Newsletter 10/28/2022: Happy Halloweekend

From the Desk of Dennis:

Does anyone else feel like the loosening of anonymity on the internet is muddying the quality of the content? Here’s how I think this process is going down:

Algorithms are looking for hand-raisers to be authorities on a topic - “who are the gizmo experts?”, asks Google search

Simultaneously, the results of being found by the algorithm are virtually always beneficial - more likes, more eyes on content, more transactions converting from all that traffic

In response, users are proactive and explicit in identifying their skillsets and backgrounds, in order to be found by the algorithms. If you can identify how an algorithm assigns authority to something else, you can copy that method.

So, as content and search algorithms rank what they find based on measures of authority and how well they predict positive KPI trends (arbitrary internet points), users are ultimately left seeing high noise-to-signal content. The algorithms can’t tell whether or not a piece of content is the “right” answer to a question, only that it is one possible answer that exists amongst thousands of others.

Good news: Even as the “social” and “personalized” webs continue to expand, the cluttering of the online space might actually make it easier for brands to be heard above all the ruckus.
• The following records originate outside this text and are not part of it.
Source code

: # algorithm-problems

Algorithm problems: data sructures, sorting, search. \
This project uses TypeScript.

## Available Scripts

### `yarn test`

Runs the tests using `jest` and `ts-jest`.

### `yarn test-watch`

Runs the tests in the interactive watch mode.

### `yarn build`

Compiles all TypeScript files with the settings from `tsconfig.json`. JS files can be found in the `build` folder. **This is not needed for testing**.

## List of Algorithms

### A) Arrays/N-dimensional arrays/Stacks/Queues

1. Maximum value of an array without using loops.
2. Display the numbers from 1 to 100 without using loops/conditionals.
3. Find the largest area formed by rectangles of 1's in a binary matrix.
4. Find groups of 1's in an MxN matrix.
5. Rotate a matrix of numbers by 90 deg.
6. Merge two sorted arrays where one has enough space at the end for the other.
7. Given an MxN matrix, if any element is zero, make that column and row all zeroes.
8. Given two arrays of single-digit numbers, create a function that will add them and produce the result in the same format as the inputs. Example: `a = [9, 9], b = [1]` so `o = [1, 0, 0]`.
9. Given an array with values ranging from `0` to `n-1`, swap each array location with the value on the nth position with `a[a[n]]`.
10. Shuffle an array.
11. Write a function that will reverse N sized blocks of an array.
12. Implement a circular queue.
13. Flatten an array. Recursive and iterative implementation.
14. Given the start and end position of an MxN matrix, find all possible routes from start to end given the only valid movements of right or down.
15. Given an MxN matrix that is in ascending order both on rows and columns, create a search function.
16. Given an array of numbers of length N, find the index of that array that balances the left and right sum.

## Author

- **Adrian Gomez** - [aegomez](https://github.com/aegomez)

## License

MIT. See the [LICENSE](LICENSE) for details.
See: the priority you get in search results when you pay for Google Ads, or the watchtime you get on YouTube for a promoted video versus throwing your content to the winds of organic distribution.

As a digital marketer, it’s my responsibility to make sure that the information I’m proliferating online provides some value to the end-user in order to maintain a high-quality internet content ecosystem. I use strict targeting measures to make sure that the images and words my clients’ potential customers see flows naturally with the rest of their online experience. It’s the best way to cut through all that noise.

TGIF,

Dennis A. Wilson


This Week in Marketing and Technology:

PetaPixel, “You Have to Pay a Subscription to Use Pantone Colors in Photoshop Now”

“It is highly useful for those who are designing clothing or products on a computer that want to know without a shadow of a doubt what that color will look like on a physical surface. It’s why Pantone sells a $10,000 collection of physical swatches that is incredibly helpful to product designers.”

So to tone down the alarmism, this is more like having to buy a ruler than having to buy a license for the concepts of inches and feet. You can make a pretty good periwinkle logo formula yourself without it being Color of the Year “Very Peri”, but you won’t know if it’s going to look exactly the same when you go to print. If you’re serious about brand consistency, you or your agency better pony up.

Polygon, “Modern Warfare 2’s campaign is a masterpiece, in the worst way”

“Do you see how Modern Warfare 2 says something, and then unsays it, but in a way you might not notice, but also leaves the writers, developers, and the entity of Call of Duty an escape route from any accusations of intent or subjective belief?”

There’s two ways to review a CoD game in 2022: you’re either picking apart multiplayer exploits and performance flaws to determine if the game is better/worse than its predecessor (trick question; the community is going to abandon any old games in a franchise the moment the new version drops), or you’re screaming into a narrative void, calling the name of a shapeshifting ideology that sanitizes the worst excesses of the military industrial complex.

NYTimes, “Still the Biggest Skeleton in the Game?”

“Devotees have spent years hunting for a 12-foot skeleton introduced by the Home Depot in 2020. Can the hype survive?”

Yard decoration frenzies for Halloween are the new “Black Friday starts on Thanksgiving.”